One of the most interesting finds in McBane’s book is her discussion of a study done in the 1970s at the Equine Research Station in Newmarket, England, in which a group of pasture ponies had established grazing areas and bathroom areas. They removed the ponies from the pasture and put larger equines in the pasture. The larger equines adopted similar grazing patterns and used the same exact bathroom area. They removed all equines from the pasture and spread well-rotted cow manure evenly over the entire pasture. Afterwards, they returned the ponies to the pasture. The ponies established completely new grazing patterns and new bathroom areas.
They discovered that horses designate areas in their pastures, specifically a bathroom area and a dining area. They will not eat in the bathroom area and will not go to the bathroom in the dining area. Horses will not change these areas as time passes, so if horses stay in the same pasture eventually the dining area becomes overgrazed while the bathroom area becomes very lush from the nutrients in the urine and manure. Even though the bathroom area is very lush, the horses will not eat in that area. The study makes a great case for pasture rotation and fertilization! (See pages 59-61.)
Another great area McBane addresses is parasite management–a constant battle for most horse people! Strongyles and ascarids are the most common internal parasites in horses. Outdoor horses are more prone to infection than an indoor horse, because they are permanently exposed to the infection. Most of the time parasites will begin as eggs and larvae, both of which are microscopic. Horses with parasites will defecate out the eggs and larvae. In warmer, moist weather, eggs can hatch in 24 hours. The larvae will crawl onto the grass and generally crawl long distances.
Many people nowadays treat for worms every 4 to 8 weeks depending on conditions. Poor pastures that are over filled, never cleaned of manure, and never rested have much higher infection levels than well cared for pastures. The absolute best way to treat and control worms is to talk with your vet about what is the best way to treat your horse. I personally do quarterly fecals and deworm using the medication recommended by my vet based on fecal results. The last time my horses were checked, two of them required no treatment. (See pages 81-83.)
One final area I found very useful was her discussion of using the horse’s condition as a guide for altering care. She points out that keeping an eye on your horses weight, shape, and coat conditions can help you determine if your horse is getting adequate nutrition and exercise. She makes an very important point regarding the importance of maintaining a good weight on your horse:
Even when resting, a horse should not be allowed to grow too fat because of the risk of tendon strain and laminitis. Conversely, if he is too thin, he will have lowered resistance to disease and the ravages of the weather and flies.
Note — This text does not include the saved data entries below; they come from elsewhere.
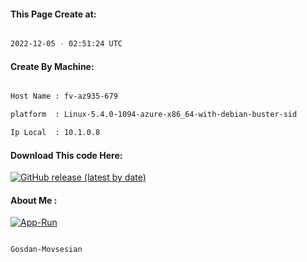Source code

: 
   
#### This Page Create at:

```bash

2022-12-05 - 02:51:24 UTC

```

#### Create By Machine:

```bash

Host Name : fv-az935-679

platform  : Linux-5.4.0-1094-azure-x86_64-with-debian-buster-sid

Ip Local  : 10.1.0.8

```
#### Download This code Here:

[![GitHub release (latest by date)](https://img.shields.io/github/v/release/Gosdan-Movsesian/Gosdan?style=for-the-badge&label=Download)](https://github.com/Gosdan-Movsesian/Gosdan/releases) 

</p> 

#### About Me :

[![App-Run](https://github.com/Gosdan-Movsesian/Gosdan/actions/workflows/App-Run.yml/badge.svg)](https://github.com/Gosdan-Movsesian/Gosdan/actions/workflows/App-Run.yml)

```bash

Gosdan-Movsesian

```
McBane notes that you should pay particular attention to your horse’s belly and top line. While assessing your horses weight is much easier in the summer when coats are thin, she recommends getting into the habit “of really digging your fingers through his coat and feeling how much flesh he has on him over his top line area. You should not be too aware of his ribs and hips but rather have to feel and press for them.”
She gives great advice for understanding your horse’s natural body types and how to keep an eye on how his specific body type will change with excessive weight or malnutrition. (See pages 104-105.)
I highly recommend checking out McBane’s book whether you keep your horses at home or are pasture boarding at a local facility.